▶ **Your objective**
All records that follow are to be copied exactly, with images omitted.

+--

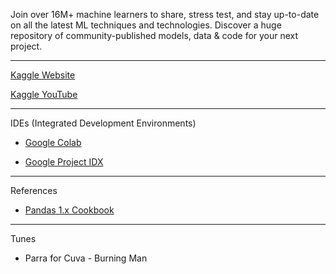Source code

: Join over 16M+ machine learners to share, stress test, and stay up-to-date on all the latest ML techniques and technologies. Discover a huge repository of community-published models, data & code for your next project.

- - - -

[Kaggle Website](https://www.kaggle.com)

[Kaggle YouTube](https://www.youtube.com/@kaggle)

- - - - 

IDEs (Integrated Development Environments)

* [Google Colab](https://colab.research.google.com)

* [Google Project IDX](https://idx.dev)

- - - -

References

* [Pandas 1.x Cookbook](https://www.packtpub.com/product/pandas-1x-cookbook-second-edition/9781839213106)

- - - - 
Tunes

* Parra for Cuva - Burning Man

+--

▶ **Your solution**
Source code

: Join over 16M+ machine learners to share, stress test, and stay up-to-date on all the latest ML techniques and technologies. Discover a huge repository of community-published models, data & code for your next project.

- - - -

[Kaggle Website](https://www.kaggle.com)

[Kaggle YouTube](https://www.youtube.com/@kaggle)

- - - - 

IDEs (Integrated Development Environments)

* [Google Colab](https://colab.research.google.com)

* [Google Project IDX](https://idx.dev)

- - - -

References

* [Pandas 1.x Cookbook](https://www.packtpub.com/product/pandas-1x-cookbook-second-edition/9781839213106)

- - - - 
Tunes

* Parra for Cuva - Burning Man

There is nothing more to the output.